Information supplied below:

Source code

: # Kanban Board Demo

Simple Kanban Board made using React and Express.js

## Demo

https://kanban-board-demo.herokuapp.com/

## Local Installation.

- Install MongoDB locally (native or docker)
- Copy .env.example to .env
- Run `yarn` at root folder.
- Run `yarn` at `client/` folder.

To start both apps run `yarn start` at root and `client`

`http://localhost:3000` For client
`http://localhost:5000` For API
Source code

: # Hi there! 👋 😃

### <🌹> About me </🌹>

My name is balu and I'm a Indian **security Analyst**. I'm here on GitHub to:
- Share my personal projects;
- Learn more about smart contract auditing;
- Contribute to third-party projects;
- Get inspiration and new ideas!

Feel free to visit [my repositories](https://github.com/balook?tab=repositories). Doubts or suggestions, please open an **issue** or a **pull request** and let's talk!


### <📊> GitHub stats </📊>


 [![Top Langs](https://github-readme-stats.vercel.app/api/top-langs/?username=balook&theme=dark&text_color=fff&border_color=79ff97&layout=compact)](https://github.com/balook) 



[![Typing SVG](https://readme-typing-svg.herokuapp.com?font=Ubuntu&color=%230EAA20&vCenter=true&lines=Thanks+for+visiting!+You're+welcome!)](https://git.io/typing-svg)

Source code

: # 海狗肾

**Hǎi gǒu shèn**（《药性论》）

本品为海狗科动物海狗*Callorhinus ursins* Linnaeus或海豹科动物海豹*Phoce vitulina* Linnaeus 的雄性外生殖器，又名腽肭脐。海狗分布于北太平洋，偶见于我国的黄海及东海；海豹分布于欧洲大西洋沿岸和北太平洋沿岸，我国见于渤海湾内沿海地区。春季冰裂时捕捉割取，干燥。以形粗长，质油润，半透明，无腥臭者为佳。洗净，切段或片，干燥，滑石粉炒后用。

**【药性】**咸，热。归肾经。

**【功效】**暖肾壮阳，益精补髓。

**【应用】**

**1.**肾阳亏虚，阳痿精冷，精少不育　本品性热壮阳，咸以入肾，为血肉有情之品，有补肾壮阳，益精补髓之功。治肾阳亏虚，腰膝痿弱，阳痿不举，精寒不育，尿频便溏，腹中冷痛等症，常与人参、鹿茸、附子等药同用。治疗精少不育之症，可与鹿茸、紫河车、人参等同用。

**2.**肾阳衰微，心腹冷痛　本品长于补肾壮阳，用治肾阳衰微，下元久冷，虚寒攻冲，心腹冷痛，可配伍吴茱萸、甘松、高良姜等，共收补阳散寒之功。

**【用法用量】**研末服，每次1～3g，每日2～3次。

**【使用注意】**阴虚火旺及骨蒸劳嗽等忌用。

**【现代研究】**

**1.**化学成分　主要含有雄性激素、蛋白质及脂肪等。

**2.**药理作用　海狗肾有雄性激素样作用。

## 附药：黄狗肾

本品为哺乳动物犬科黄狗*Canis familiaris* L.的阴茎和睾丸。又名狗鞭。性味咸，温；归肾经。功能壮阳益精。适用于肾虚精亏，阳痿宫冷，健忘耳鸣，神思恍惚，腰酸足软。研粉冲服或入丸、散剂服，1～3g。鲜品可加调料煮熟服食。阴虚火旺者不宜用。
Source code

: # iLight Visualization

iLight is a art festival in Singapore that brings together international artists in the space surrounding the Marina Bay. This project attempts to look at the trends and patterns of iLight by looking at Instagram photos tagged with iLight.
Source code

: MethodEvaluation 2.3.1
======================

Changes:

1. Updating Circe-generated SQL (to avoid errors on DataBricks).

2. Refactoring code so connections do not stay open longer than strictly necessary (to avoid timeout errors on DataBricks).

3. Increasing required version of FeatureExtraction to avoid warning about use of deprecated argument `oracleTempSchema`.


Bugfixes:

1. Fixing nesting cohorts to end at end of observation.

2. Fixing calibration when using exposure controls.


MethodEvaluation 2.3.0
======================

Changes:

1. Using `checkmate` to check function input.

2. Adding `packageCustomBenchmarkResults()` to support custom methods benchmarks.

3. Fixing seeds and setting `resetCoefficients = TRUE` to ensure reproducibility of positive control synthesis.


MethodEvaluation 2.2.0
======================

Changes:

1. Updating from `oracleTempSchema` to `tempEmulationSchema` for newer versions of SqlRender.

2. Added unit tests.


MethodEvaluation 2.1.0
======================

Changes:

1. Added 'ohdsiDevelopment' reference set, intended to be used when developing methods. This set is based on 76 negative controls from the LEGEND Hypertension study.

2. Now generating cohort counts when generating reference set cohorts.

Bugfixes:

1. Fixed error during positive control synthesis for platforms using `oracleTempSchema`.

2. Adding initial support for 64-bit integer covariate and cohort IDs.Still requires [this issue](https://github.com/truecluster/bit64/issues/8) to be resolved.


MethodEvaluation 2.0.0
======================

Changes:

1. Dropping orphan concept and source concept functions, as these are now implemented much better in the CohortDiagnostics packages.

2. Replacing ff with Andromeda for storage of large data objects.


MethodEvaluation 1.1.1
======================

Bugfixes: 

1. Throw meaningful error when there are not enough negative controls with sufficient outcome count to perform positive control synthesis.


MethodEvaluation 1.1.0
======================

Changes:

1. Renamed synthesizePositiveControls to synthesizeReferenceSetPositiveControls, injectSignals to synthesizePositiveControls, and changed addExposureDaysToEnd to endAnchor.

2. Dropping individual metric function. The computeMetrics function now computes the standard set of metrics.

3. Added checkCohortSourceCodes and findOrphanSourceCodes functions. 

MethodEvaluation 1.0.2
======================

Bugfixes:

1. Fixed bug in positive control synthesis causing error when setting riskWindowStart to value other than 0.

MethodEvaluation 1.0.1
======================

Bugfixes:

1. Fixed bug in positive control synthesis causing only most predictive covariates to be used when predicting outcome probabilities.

End of Information supplied.

▸ What you need to do: For the word "client", find all matching lines in the entries above and copy them out.

▸ Output:
- Run `yarn` at `client/` folder.
To start both apps run `yarn start` at root and `client`
`http://localhost:3000` For client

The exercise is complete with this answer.